§ What is expected:
Every entry below must be transcribed word for word, and the images must be left out.

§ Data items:
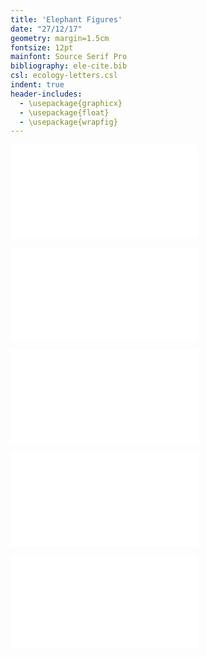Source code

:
 ```yaml
---
title: 'Elephant Figures'
date: "27/12/17"
geometry: margin=1.5cm
fontsize: 12pt
mainfont: Source Serif Pro
bibliography: ele-cite.bib
csl: ecology-letters.csl
indent: true
header-includes:
  - \usepackage{graphicx}
  - \usepackage{float}
  - \usepackage{wrapfig}
---
```


![A: Mean thermochron temperature (filled circles) tracks meanambient temperature (open circles) through the day. Vertical lineranges represent 95% confidence intervals. B: Mean thermochron temperature (points) at measured ambient temperature, and GLM fits (lines) in each season (cool-dry: blue circles & lines, hot-wet: red triangles & lines). Vertical lineranges and shaded areas (coloured by season) indicate 95% confidence intervals at each point.](/home/pratik/git/elephants/ele_code/fig1temp_loggers.pdf)

![GAMM fit (lines) and mean distance to the nearest water source in each season (point) through the day in each season (cool-dry: blue circles & lines, hot-wet: red triangles & lines). Vertical lineranges and shaded areas (coloured by season) indicate 95% confidence intervals at each point.](/home/pratik/git/elephants/ele_code/fig2distw_time.pdf)

![Mean change in distance to water sources (points) at degree temperature intervals in each season (cool-dry: blue circles, hot-wet: red triangles). Vertical lineranges (coloured by season) indicate 95% confidence intervals at each point.](/home/pratik/git/elephants/ele_code/fig4delta.distw_temp.pdf)

![Mean change in temperature (points) and model fits (lines) at half hour intervals following arrival to water in each season (cool-dry: blue circles & line, hot-wet: red triangles & line). Vertical lineranges and shaded areas (coloured by season) indicate 95% confidence intervals at each point.](/home/pratik/git/elephants/ele_code/fig5deltat.watertime.pdf)

![A. Woody density, and B. Elephant temperature at relocation sites. Values shown are 0.01 degree pooled means. C. Mean elephant temperatures at woody densities in increments of 5, separated by season (cool dry: blue circles, hot wet: red triangles), showing 95% confidence intervals (lineranges coloured by season.) ](/home/pratik/git/elephants/ele_code/figA1woodlandmaps.pdf)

§ Solution below:
Source code

:
 ```yaml
---
title: 'Elephant Figures'
date: "27/12/17"
geometry: margin=1.5cm
fontsize: 12pt
mainfont: Source Serif Pro
bibliography: ele-cite.bib
csl: ecology-letters.csl
indent: true
header-includes:
  - \usepackage{graphicx}
  - \usepackage{float}
  - \usepackage{wrapfig}
---
```


![A: Mean thermochron temperature (filled circles) tracks meanambient temperature (open circles) through the day. Vertical lineranges represent 95% confidence intervals. B: Mean thermochron temperature (points) at measured ambient temperature, and GLM fits (lines) in each season (cool-dry: blue circles & lines, hot-wet: red triangles & lines). Vertical lineranges and shaded areas (coloured by season) indicate 95% confidence intervals at each point.](/home/pratik/git/elephants/ele_code/fig1temp_loggers.pdf)

![GAMM fit (lines) and mean distance to the nearest water source in each season (point) through the day in each season (cool-dry: blue circles & lines, hot-wet: red triangles & lines). Vertical lineranges and shaded areas (coloured by season) indicate 95% confidence intervals at each point.](/home/pratik/git/elephants/ele_code/fig2distw_time.pdf)

![Mean change in distance to water sources (points) at degree temperature intervals in each season (cool-dry: blue circles, hot-wet: red triangles). Vertical lineranges (coloured by season) indicate 95% confidence intervals at each point.](/home/pratik/git/elephants/ele_code/fig4delta.distw_temp.pdf)

![Mean change in temperature (points) and model fits (lines) at half hour intervals following arrival to water in each season (cool-dry: blue circles & line, hot-wet: red triangles & line). Vertical lineranges and shaded areas (coloured by season) indicate 95% confidence intervals at each point.](/home/pratik/git/elephants/ele_code/fig5deltat.watertime.pdf)

![A. Woody density, and B. Elephant temperature at relocation sites. Values shown are 0.01 degree pooled means. C. Mean elephant temperatures at woody densities in increments of 5, separated by season (cool dry: blue circles, hot wet: red triangles), showing 95% confidence intervals (lineranges coloured by season.) ](/home/pratik/git/elephants/ele_code/figA1woodlandmaps.pdf)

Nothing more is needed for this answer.